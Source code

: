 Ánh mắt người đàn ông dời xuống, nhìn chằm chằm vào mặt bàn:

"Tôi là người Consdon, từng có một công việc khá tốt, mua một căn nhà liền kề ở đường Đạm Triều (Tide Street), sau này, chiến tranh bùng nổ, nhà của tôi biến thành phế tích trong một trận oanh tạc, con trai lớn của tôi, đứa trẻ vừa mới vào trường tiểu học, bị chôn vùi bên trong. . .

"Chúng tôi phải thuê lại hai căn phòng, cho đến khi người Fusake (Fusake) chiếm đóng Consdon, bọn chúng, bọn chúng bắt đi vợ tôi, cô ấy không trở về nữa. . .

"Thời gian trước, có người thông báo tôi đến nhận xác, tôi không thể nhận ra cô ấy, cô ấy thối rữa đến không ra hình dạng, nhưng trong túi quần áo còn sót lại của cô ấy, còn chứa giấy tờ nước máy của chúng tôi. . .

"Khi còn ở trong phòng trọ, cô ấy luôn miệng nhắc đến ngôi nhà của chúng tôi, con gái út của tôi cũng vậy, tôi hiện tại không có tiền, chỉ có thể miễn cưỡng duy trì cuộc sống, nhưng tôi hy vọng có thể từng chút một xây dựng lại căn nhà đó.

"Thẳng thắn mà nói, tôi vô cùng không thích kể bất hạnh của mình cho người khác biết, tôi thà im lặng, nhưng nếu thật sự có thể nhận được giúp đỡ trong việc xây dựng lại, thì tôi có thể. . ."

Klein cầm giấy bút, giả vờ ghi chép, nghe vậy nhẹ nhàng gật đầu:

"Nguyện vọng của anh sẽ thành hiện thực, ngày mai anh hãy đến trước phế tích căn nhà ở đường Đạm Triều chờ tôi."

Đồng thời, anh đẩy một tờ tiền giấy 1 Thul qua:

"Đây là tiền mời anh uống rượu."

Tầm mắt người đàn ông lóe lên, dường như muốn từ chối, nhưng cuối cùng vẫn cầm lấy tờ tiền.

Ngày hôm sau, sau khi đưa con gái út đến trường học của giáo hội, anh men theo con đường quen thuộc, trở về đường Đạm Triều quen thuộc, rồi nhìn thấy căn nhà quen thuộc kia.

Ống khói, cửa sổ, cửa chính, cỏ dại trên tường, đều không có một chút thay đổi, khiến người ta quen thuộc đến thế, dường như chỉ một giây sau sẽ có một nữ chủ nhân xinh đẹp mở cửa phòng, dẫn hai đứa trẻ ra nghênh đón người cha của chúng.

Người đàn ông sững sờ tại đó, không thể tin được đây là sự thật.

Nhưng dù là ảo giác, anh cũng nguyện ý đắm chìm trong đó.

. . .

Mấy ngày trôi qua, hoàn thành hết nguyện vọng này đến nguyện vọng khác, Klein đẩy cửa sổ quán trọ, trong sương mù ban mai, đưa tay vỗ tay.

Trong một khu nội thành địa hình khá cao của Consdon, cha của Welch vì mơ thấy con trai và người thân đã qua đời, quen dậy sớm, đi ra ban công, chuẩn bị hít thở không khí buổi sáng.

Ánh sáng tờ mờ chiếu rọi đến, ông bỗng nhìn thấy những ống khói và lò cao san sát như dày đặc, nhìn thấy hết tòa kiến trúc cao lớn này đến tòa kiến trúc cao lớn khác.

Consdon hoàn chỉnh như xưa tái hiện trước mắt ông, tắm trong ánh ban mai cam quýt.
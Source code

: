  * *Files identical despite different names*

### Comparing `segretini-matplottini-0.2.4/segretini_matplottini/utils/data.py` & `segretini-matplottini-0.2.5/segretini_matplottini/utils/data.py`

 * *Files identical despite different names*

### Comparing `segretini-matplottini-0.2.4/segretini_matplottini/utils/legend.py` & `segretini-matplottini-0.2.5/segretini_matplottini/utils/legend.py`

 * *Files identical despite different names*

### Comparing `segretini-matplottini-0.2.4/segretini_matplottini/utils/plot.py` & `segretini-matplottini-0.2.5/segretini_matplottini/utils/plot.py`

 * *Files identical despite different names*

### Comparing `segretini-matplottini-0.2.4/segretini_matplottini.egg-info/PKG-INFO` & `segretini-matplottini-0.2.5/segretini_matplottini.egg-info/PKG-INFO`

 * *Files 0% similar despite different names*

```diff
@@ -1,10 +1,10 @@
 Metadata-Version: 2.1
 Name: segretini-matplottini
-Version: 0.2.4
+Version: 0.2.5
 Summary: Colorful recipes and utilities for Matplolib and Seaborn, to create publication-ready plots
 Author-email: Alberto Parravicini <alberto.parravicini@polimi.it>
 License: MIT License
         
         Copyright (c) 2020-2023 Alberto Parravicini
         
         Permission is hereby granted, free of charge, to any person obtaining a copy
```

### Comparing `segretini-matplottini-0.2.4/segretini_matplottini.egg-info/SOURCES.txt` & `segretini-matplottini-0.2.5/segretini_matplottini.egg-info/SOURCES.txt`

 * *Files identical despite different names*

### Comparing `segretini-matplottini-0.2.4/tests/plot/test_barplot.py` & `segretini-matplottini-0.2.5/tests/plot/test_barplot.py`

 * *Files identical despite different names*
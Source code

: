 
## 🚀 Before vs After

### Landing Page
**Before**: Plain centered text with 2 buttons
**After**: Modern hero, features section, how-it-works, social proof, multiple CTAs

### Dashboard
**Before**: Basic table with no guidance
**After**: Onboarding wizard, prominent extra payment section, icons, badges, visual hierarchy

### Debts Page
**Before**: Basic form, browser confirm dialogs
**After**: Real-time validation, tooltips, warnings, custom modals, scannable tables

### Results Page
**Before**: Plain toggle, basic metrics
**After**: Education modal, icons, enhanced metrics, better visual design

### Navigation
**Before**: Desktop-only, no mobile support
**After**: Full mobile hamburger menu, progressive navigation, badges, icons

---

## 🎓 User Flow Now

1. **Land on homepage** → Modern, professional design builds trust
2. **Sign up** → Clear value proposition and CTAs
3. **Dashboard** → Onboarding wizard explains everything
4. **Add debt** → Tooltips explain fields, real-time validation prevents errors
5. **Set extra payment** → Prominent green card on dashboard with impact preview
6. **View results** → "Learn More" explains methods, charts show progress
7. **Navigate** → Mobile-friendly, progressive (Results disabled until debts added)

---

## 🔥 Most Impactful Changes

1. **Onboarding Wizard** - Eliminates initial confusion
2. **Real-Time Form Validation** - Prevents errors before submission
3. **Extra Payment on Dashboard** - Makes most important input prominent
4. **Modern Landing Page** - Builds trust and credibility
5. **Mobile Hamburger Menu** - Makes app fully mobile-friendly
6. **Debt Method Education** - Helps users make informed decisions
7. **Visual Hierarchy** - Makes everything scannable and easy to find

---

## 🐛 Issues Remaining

======

TASK REQUIREMENTS: Would you return exactly, and only, the lines beginning at the one with "## 🔥 Most Impactful Changes" and ending at the last line of the listing?

RESULT FOR THIS EXERCISE:
## 🔥 Most Impactful Changes

1. **Onboarding Wizard** - Eliminates initial confusion
2. **Real-Time Form Validation** - Prevents errors before submission
3. **Extra Payment on Dashboard** - Makes most important input prominent
4. **Modern Landing Page** - Builds trust and credibility
5. **Mobile Hamburger Menu** - Makes app fully mobile-friendly
6. **Debt Method Education** - Helps users make informed decisions
7. **Visual Hierarchy** - Makes everything scannable and easy to find

---

## 🐛 Issues Remaining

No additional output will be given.